AMD Zambezi news, info, fans !

**undone** · 10-05-2011, 09:53 AM

Originally Posted by Voodoo²

Look at the production date of that chip. "1136" that is september right?

Some other thing is more weird and surprising:

http://semiaccurate.com/forums/showp...5&postcount=13

stepping A1, week 36, year 2011.

A1 chips production underwayed in September? wtf?

**Voodoo²** · 10-05-2011, 10:17 AM

I´m not sure what "FA1" stands for but as long as I remember the steppings always were indicated by one of the letters here "FD8150FRW8KGU". For Example:

Phenom II X4 955 C2 stepping HDZ955FBK4DGI

Phenom II X4 955 C3 stepping HDZ955FBK4DGM

**imamage** · 10-05-2011, 10:38 AM

Originally Posted by Opteron146

I red but do you have a BD? So why should I believe you?
Cinebench11.5 scores are rather bad even CB10 is doing better. Hence I do not believe that the FPU is maxed out at all, especially as there is neither FMAC nor XOP/"MMX" code (the other 2 pipes in the FPU) used. Thus I think there is enough headroom for the 3,9Ghz Turbo stage. Anyways, we'll know in less than 1 week ;-)

Dang, I wish I have one before Retail Launch !!!

**BeepBeep2** · 10-05-2011, 11:43 AM

A1 is not the stepping unless they changed the naming scheme...

CACDC for Deneb translates FA1 on these new processors...

**undone** · 10-05-2011, 11:52 AM

http://www.shopblt.com/cgi-bin/shop/...r_id=296538691

**Manicdan** · 10-05-2011, 11:57 AM

whats the difference between box and try? the 4100 for 121$ sounds very desirable. but just seems a little strange looking

**undone** · 10-05-2011, 12:03 PM

Originally Posted by Manicdan

whats the difference between box and try? the 4100 for 121$ sounds very desirable. but just seems a little strange looking

Someone guess it's a copy-paste typo.

http://www.planet3dnow.de/vbulletin/...&postcount=625

**Manicdan** · 10-05-2011, 12:15 PM

yeah i was expecting something like that. the 189$ should be 4C, and the 121$ should be an x4 non FX model cpu, for it all to make sense

**Mechanical Man** · 10-05-2011, 12:23 PM

Originally Posted by Manicdan

whats the difference between box and try? the 4100 for 121$ sounds very desirable. but just seems a little strange looking

I dont think that is real price. Its some kind of error.

But, difference between box and tray is cooler. Box has cooler with it, tray does not have cooler with it.

**bamtan2** · 10-05-2011, 12:52 PM

I get concerned when I see people touting review units that only include one chip.

there are 4 chips to review. if we get only one chip reviewed on the 12th I will be smashing things.
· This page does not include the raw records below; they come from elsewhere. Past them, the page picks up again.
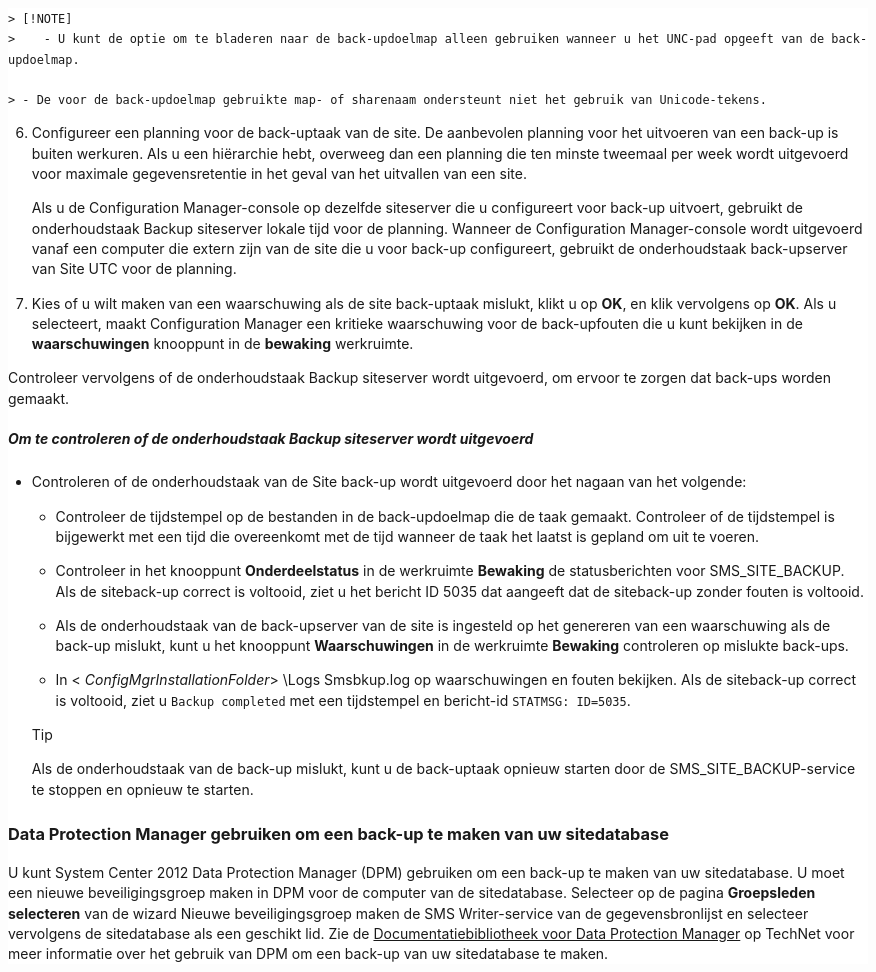     > [!NOTE]  
    >    - U kunt de optie om te bladeren naar de back-updoelmap alleen gebruiken wanneer u het UNC-pad opgeeft van de back-updoelmap.

    > - De voor de back-updoelmap gebruikte map- of sharenaam ondersteunt niet het gebruik van Unicode-tekens.  


6.  Configureer een planning voor de back-uptaak van de site. De aanbevolen planning voor het uitvoeren van een back-up is buiten werkuren. Als u een hiërarchie hebt, overweeg dan een planning die ten minste tweemaal per week wordt uitgevoerd voor maximale gegevensretentie in het geval van het uitvallen van een site.  

    Als u de Configuration Manager-console op dezelfde siteserver die u configureert voor back-up uitvoert, gebruikt de onderhoudstaak Backup siteserver lokale tijd voor de planning. Wanneer de Configuration Manager-console wordt uitgevoerd vanaf een computer die extern zijn van de site die u voor back-up configureert, gebruikt de onderhoudstaak back-upserver van Site UTC voor de planning.  

7.  Kies of u wilt maken van een waarschuwing als de site back-uptaak mislukt, klikt u op **OK**, en klik vervolgens op **OK**. Als u selecteert, maakt Configuration Manager een kritieke waarschuwing voor de back-upfouten die u kunt bekijken in de **waarschuwingen** knooppunt in de **bewaking** werkruimte.  

 Controleer vervolgens of de onderhoudstaak Backup siteserver wordt uitgevoerd, om ervoor te zorgen dat back-ups worden gemaakt.  

##### <a name="to-verify-that-the-backup-site-server-maintenance-task-is-running"></a>Om te controleren of de onderhoudstaak Backup siteserver wordt uitgevoerd  

-   Controleren of de onderhoudstaak van de Site back-up wordt uitgevoerd door het nagaan van het volgende:  

    -   Controleer de tijdstempel op de bestanden in de back-updoelmap die de taak gemaakt. Controleer of de tijdstempel is bijgewerkt met een tijd die overeenkomt met de tijd wanneer de taak het laatst is gepland om uit te voeren.  

    -   Controleer in het knooppunt **Onderdeelstatus** in de werkruimte **Bewaking** de statusberichten voor SMS_SITE_BACKUP. Als de siteback-up correct is voltooid, ziet u het bericht ID 5035 dat aangeeft dat de siteback-up zonder fouten is voltooid.  

    -   Als de onderhoudstaak van de back-upserver van de site is ingesteld op het genereren van een waarschuwing als de back-up mislukt, kunt u het knooppunt **Waarschuwingen** in de werkruimte **Bewaking** controleren op mislukte back-ups.  

    -   In &lt; *ConfigMgrInstallationFolder*> \Logs Smsbkup.log op waarschuwingen en fouten bekijken. Als de siteback-up correct is voltooid, ziet u `Backup completed` met een tijdstempel en bericht-id `STATMSG: ID=5035`.  

    > [!TIP]  
    >  Als de onderhoudstaak van de back-up mislukt, kunt u de back-uptaak opnieuw starten door de SMS_SITE_BACKUP-service te stoppen en opnieuw te starten.  

###  <a name="BKMK_DPMBackup"></a> Data Protection Manager gebruiken om een back-up te maken van uw sitedatabase  
 U kunt System Center 2012 Data Protection Manager (DPM) gebruiken om een back-up te maken van uw sitedatabase. U moet een nieuwe beveiligingsgroep maken in DPM voor de computer van de sitedatabase. Selecteer op de pagina **Groepsleden selecteren** van de wizard Nieuwe beveiligingsgroep maken de SMS Writer-service van de gegevensbronlijst en selecteer vervolgens de sitedatabase als een geschikt lid. Zie de [Documentatiebibliotheek voor Data Protection Manager](http://go.microsoft.com/fwlink/?LinkId=272772) op TechNet voor meer informatie over het gebruik van DPM om een back-up van uw sitedatabase te maken.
**Apokalipse** · 10-05-2011, 01:12 PM

Originally Posted by Musho

Also, the cores are running at 80% efficiency when both cores in a single module are loaded

AMD said 80% more performance than single threaded (in the same module, also presuming same frequency), meaning 180% of single threaded, or (180/2) 90% for each core.

**Leeghoofd** · 10-05-2011, 01:20 PM

start smashing then, till now I only know about 8150 models being shipped in press kits...

**informal** · 10-05-2011, 01:25 PM

Originally Posted by Apokalipse

AMD said 80% more performance than single threaded (in the same module, also presuming same frequency), meaning 180% of single threaded, or (180/2) 90% for each core.

Actually they officially said (in presentations) 80% of CMP design which was presumably CMP-type Bulldozer with nothing shared(except maybe L3). But we have been over this before.
I suspect the biggest hit will be running fp heavy code and that the 80% figure comes from that. It's logical when you think about it : instead of replicating "full" cores in order to get 8 FPUs,you invest in each FPU more resources,increase the BW to the unit and make it shareable between 2 integer cores.In the process you make the unit in the way so that it uses SMT for 2 threads running on 2 dedicated pieces of hardware inside it. This way you have 4 new FPUs ,now shared, that produce only 25% less throughput than 8 "full" ones in CMP (without SMT probably) and all this saves you considerable die area and grants you some TDP and clock headroom. Pretty neat idea isn't it?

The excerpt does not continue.